Space missions are expensive and there is no money, in our now diminished and small-minded politics, to pay for them. Right now in the glow of the success of Curiosity many are pointing out how these accomplishment “inspire” us (and they do) but it’s unlikely we’ll tax the rich just for some inspiration, esp. when science is under attack today by religion. Those who try to justify the missions from a practical POV always bring up “spinoffs”, IOW, spending 2.5B$ to put something on Mars created right-here-on-earth economic opportunity. Fine, I think this is over-hyped (is Tang all we got from moon landings?) but in fact now let’s go all in. Build a rover that can drive itself, decide for itself what to look at and analyze, get itself out of trouble when it gets stuck or at too steep an angle. Program it to figure out the best way to climb a mountain or descend into a crater.
I’m thinking of the DARPA contest for self-driving cars. In the first year the cars were awful and none finished the “race”. But in the second year multiple cars did finish and even under the required time. That accomplishment has practical spinoff applications, which in fact Google is even exploiting in a limited way. Imagine the fortunes that can be made from self-driving cars. The interstate highway system opened up modern transportation but it’s time for an update. Imagine how we can unsnarl the traffic jams and save countless deaths by replacing this now-antique technology.
Robotics is not a poor substitute for human exploration, it is a superior way to do exploration. The technology we’ll have to develop for robotic missions is more sophisticated and I’ll argue, more useful, than sending people there. And because it’s cheaper we can do more of it. Just look at the progress in Mars surface explorers – Viking, Rovers, Curiosity. These were just the start, let’s keep it going. A true very smart AI rover on Mars or on Titan or in the oceans of Europa is a bigger challenge and a more useful one to accomplish.

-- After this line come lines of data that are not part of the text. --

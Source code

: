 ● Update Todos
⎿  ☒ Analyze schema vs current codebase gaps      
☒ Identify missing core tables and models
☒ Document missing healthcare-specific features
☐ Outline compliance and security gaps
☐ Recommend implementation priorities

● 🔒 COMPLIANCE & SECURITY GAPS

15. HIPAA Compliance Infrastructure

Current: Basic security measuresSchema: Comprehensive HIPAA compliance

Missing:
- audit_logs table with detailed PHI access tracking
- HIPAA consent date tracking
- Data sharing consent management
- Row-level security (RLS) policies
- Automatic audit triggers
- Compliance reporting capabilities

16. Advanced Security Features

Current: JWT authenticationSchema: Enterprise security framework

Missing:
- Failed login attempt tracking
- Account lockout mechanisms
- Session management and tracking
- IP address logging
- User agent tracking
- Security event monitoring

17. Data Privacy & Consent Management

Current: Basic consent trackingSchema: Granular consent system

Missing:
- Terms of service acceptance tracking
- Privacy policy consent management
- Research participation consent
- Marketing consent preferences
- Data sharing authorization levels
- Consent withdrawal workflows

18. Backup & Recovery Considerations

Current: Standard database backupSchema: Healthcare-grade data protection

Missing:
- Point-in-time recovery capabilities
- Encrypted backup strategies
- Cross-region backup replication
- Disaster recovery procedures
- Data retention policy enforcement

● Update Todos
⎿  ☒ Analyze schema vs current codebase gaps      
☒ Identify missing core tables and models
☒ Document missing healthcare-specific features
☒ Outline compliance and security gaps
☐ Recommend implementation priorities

In the early days of the space program it was decided people had to be the explorers because that gave a human dimension to space exploration and thus the public will be thrilled by “heroes” and support the program. That was probably true. But it’s 2012, not 1969, and now with millions of people excited by Curiosity, following it through Twitter and Internet video streaming, that didn’t even exist in 1969, it’s clear we’ve changed. We can get very excited about an SUV-sized robot rolling around and telling us what it found just as much as we can about Buzz Aldrin and Neil Armstrong. Sending people does have a certain of drama (primarily because the public likes crashes, which is the appeal of NASCAR) but we can also be excited by a machine, built by incredible human ingenuity that can go where we can’t.
Let’s let the human body excel at what it can do, amazing Gold medal feats and let’s let our minds explore the universe.